The records below are to be duplicated character for character.

[Source texts of formatted documents]

- - - - -

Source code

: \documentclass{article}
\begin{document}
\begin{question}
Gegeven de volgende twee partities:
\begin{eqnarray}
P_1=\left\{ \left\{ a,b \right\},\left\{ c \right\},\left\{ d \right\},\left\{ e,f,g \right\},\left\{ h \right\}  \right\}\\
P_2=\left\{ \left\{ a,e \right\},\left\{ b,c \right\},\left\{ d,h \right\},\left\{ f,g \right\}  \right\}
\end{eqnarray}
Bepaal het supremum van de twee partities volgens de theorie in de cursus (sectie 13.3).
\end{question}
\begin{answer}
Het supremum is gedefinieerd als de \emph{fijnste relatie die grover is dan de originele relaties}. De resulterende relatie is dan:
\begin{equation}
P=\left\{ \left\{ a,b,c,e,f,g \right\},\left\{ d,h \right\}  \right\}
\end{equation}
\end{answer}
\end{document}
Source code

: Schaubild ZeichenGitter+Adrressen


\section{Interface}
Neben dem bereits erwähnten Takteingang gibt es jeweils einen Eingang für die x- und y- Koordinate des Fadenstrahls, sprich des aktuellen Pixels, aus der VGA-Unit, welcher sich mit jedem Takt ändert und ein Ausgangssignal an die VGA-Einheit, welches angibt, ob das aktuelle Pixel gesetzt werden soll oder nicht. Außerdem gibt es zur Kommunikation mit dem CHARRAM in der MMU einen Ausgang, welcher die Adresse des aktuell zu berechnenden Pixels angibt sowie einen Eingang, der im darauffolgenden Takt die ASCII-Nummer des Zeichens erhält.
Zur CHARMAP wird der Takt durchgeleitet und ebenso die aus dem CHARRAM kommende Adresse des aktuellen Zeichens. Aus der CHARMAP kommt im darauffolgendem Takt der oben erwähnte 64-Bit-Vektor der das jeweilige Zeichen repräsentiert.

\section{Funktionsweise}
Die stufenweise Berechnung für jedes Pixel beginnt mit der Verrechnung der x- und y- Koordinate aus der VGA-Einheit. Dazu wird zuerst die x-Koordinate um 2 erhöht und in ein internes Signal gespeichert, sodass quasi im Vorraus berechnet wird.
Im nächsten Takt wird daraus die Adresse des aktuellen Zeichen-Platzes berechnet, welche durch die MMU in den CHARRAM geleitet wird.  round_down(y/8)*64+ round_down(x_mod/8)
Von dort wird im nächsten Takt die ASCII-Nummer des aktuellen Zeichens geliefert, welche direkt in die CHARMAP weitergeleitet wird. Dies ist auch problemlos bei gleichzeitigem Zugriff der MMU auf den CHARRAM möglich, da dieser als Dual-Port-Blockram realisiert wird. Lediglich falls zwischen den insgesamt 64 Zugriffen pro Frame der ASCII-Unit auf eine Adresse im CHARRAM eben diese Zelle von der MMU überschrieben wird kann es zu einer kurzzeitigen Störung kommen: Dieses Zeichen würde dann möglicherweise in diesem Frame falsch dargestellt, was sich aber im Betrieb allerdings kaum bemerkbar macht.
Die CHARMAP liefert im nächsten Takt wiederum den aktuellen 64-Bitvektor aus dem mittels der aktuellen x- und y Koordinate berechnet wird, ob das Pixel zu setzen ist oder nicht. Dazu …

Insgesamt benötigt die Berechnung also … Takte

- - - - -

OUTPUT OF THE TASK:
Source code

: \documentclass{article}
\begin{document}
\begin{question}
Gegeven de volgende twee partities:
\begin{eqnarray}
P_1=\left\{ \left\{ a,b \right\},\left\{ c \right\},\left\{ d \right\},\left\{ e,f,g \right\},\left\{ h \right\}  \right\}\\
P_2=\left\{ \left\{ a,e \right\},\left\{ b,c \right\},\left\{ d,h \right\},\left\{ f,g \right\}  \right\}
\end{eqnarray}
Bepaal het supremum van de twee partities volgens de theorie in de cursus (sectie 13.3).
\end{question}
\begin{answer}
Het supremum is gedefinieerd als de \emph{fijnste relatie die grover is dan de originele relaties}. De resulterende relatie is dan:
\begin{equation}
P=\left\{ \left\{ a,b,c,e,f,g \right\},\left\{ d,h \right\}  \right\}
\end{equation}
\end{answer}
\end{document}
Source code

: Schaubild ZeichenGitter+Adrressen


\section{Interface}
Neben dem bereits erwähnten Takteingang gibt es jeweils einen Eingang für die x- und y- Koordinate des Fadenstrahls, sprich des aktuellen Pixels, aus der VGA-Unit, welcher sich mit jedem Takt ändert und ein Ausgangssignal an die VGA-Einheit, welches angibt, ob das aktuelle Pixel gesetzt werden soll oder nicht. Außerdem gibt es zur Kommunikation mit dem CHARRAM in der MMU einen Ausgang, welcher die Adresse des aktuell zu berechnenden Pixels angibt sowie einen Eingang, der im darauffolgenden Takt die ASCII-Nummer des Zeichens erhält.
Zur CHARMAP wird der Takt durchgeleitet und ebenso die aus dem CHARRAM kommende Adresse des aktuellen Zeichens. Aus der CHARMAP kommt im darauffolgendem Takt der oben erwähnte 64-Bit-Vektor der das jeweilige Zeichen repräsentiert.

\section{Funktionsweise}
Die stufenweise Berechnung für jedes Pixel beginnt mit der Verrechnung der x- und y- Koordinate aus der VGA-Einheit. Dazu wird zuerst die x-Koordinate um 2 erhöht und in ein internes Signal gespeichert, sodass quasi im Vorraus berechnet wird.
Im nächsten Takt wird daraus die Adresse des aktuellen Zeichen-Platzes berechnet, welche durch die MMU in den CHARRAM geleitet wird.  round_down(y/8)*64+ round_down(x_mod/8)
Von dort wird im nächsten Takt die ASCII-Nummer des aktuellen Zeichens geliefert, welche direkt in die CHARMAP weitergeleitet wird. Dies ist auch problemlos bei gleichzeitigem Zugriff der MMU auf den CHARRAM möglich, da dieser als Dual-Port-Blockram realisiert wird. Lediglich falls zwischen den insgesamt 64 Zugriffen pro Frame der ASCII-Unit auf eine Adresse im CHARRAM eben diese Zelle von der MMU überschrieben wird kann es zu einer kurzzeitigen Störung kommen: Dieses Zeichen würde dann möglicherweise in diesem Frame falsch dargestellt, was sich aber im Betrieb allerdings kaum bemerkbar macht.
Die CHARMAP liefert im nächsten Takt wiederum den aktuellen 64-Bitvektor aus dem mittels der aktuellen x- und y Koordinate berechnet wird, ob das Pixel zu setzen ist oder nicht. Dazu …

Insgesamt benötigt die Berechnung also … Takte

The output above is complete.